ProDCARL: Reinforcement Learning-Aligned Diffusion Models for De Novo Antimicrobial Peptide Design
Fang Sheng, Mohammad Noaeen, Zahra Shakeri
TL;DR
ProDCARL tackles antimicrobial peptide design under rising resistance by integrating a diffusion-based generator with reinforcement-learning alignment to optimize for high AMP activity and low toxicity. A domain-adapted EvoDiff prior is fine-tuned on AMP sequences and guided by two predictor networks for activity and toxicity, using a top-$k$ policy-gradient objective with entropy regularization to preserve diversity. In silico results show mean AMP score rising from $0.081$ to $0.178$, a joint high-quality hit rate of $6.3\%$, and diversity $1 - \text{mean pairwise identity} = 0.929$, with AlphaFold3 and ProtBERT analyses supporting plausible AMP-like candidates. The framework provides a computational triage tool to narrow experimental search space, though wet-lab validation and stronger safeguards against reward hacking are needed for practical translation.
Abstract
Antimicrobial resistance threatens healthcare sustainability and motivates low-cost computational discovery of antimicrobial peptides (AMPs).

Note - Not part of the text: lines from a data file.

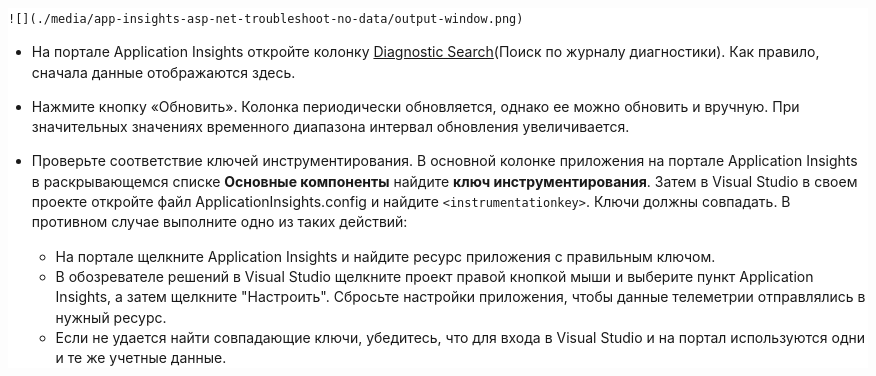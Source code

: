     ![](./media/app-insights-asp-net-troubleshoot-no-data/output-window.png)
* На портале Application Insights откройте колонку [Diagnostic Search](app-insights-diagnostic-search.md)(Поиск по журналу диагностики). Как правило, сначала данные отображаются здесь.
* Нажмите кнопку «Обновить». Колонка периодически обновляется, однако ее можно обновить и вручную. При значительных значениях временного диапазона интервал обновления увеличивается.
* Проверьте соответствие ключей инструментирования. В основной колонке приложения на портале Application Insights в раскрывающемся списке **Основные компоненты** найдите **ключ инструментирования**. Затем в Visual Studio в своем проекте откройте файл ApplicationInsights.config и найдите `<instrumentationkey>`. Ключи должны совпадать. В противном случае выполните одно из таких действий:
  
  * На портале щелкните Application Insights и найдите ресурс приложения с правильным ключом.
  * В обозревателе решений в Visual Studio щелкните проект правой кнопкой мыши и выберите пункт Application Insights, а затем щелкните "Настроить". Сбросьте настройки приложения, чтобы данные телеметрии отправлялись в нужный ресурс.
  * Если не удается найти совпадающие ключи, убедитесь, что для входа в Visual Studio и на портал используются одни и те же учетные данные.
    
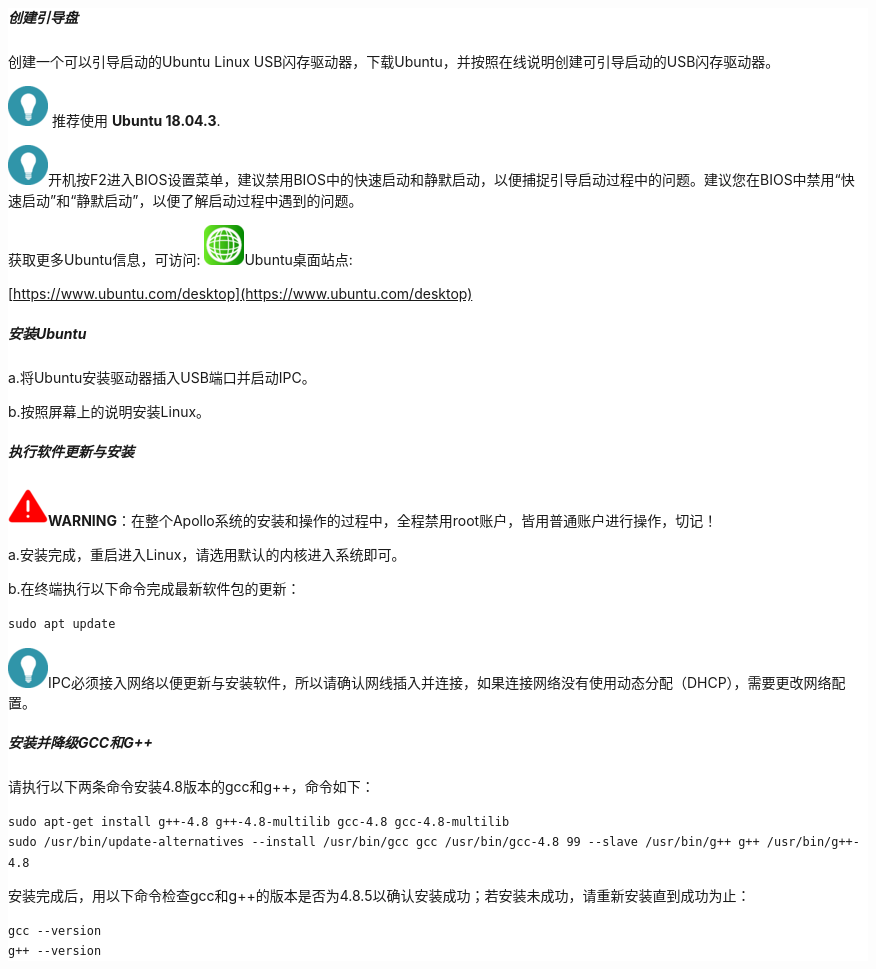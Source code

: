 ##### 创建引导盘

创建一个可以引导启动的Ubuntu Linux USB闪存驱动器，下载Ubuntu，并按照在线说明创建可引导启动的USB闪存驱动器。

![tip_icon](images/tip_icon.png) 推荐使用 **Ubuntu 18.04.3**.

![tip_icon](images/tip_icon.png)开机按F2进入BIOS设置菜单，建议禁用BIOS中的快速启动和静默启动，以便捕捉引导启动过程中的问题。建议您在BIOS中禁用“快速启动”和“静默启动”，以便了解启动过程中遇到的问题。

获取更多Ubuntu信息，可访问: 
![online_icon](images/link.png)Ubuntu桌面站点:

[https://www.ubuntu.com/desktop](https://www.ubuntu.com/desktop)

##### 安装Ubuntu

a.将Ubuntu安装驱动器插入USB端口并启动IPC。

b.按照屏幕上的说明安装Linux。

##### 执行软件更新与安装

![warning_icon](images/warning_icon.png)**WARNING**：在整个Apollo系统的安装和操作的过程中，全程禁用root账户，皆用普通账户进行操作，切记！

a.安装完成，重启进入Linux，请选用默认的内核进入系统即可。

b.在终端执行以下命令完成最新软件包的更新：

```
sudo apt update
```

![tip_icon](images/tip_icon.png)IPC必须接入网络以便更新与安装软件，所以请确认网线插入并连接，如果连接网络没有使用动态分配（DHCP），需要更改网络配置。

##### 安装并降级GCC和G++

请执行以下两条命令安装4.8版本的gcc和g++，命令如下：
```
sudo apt-get install g++-4.8 g++-4.8-multilib gcc-4.8 gcc-4.8-multilib
sudo /usr/bin/update-alternatives --install /usr/bin/gcc gcc /usr/bin/gcc-4.8 99 --slave /usr/bin/g++ g++ /usr/bin/g++-4.8
```
安装完成后，用以下命令检查gcc和g++的版本是否为4.8.5以确认安装成功；若安装未成功，请重新安装直到成功为止：
```
gcc --version
g++ --version
```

De novo peptide generation must optimize antimicrobial activity and safety through low predicted toxicity, but likelihood-trained generators do not enforce these goals explicitly. We introduce ProDCARL, a reinforcement-learning alignment framework that couples a diffusion-based protein generator (EvoDiff OA-DM 38M) with sequence property predictors for AMP activity and peptide toxicity. We fine-tune the diffusion prior on AMP sequences to obtain a domain-aware generator. Top-k policy-gradient updates use classifier-derived rewards plus entropy regularization and early stopping to preserve diversity and reduce reward hacking. In silico experiments show ProDCARL increases the mean predicted AMP score from 0.081 after fine-tuning to 0.178. The joint high-quality hit rate reaches 6.3\% with pAMP $>$0.7 and pTox $<$0.3. ProDCARL maintains high diversity, with $1-$mean pairwise identity equal to 0.929. Qualitative analyses with AlphaFold3 and ProtBERT embeddings suggest candidates show plausible AMP-like structural and semantic characteristics. ProDCARL serves as a candidate generator that narrows experimental search space, and experimental validation remains future work.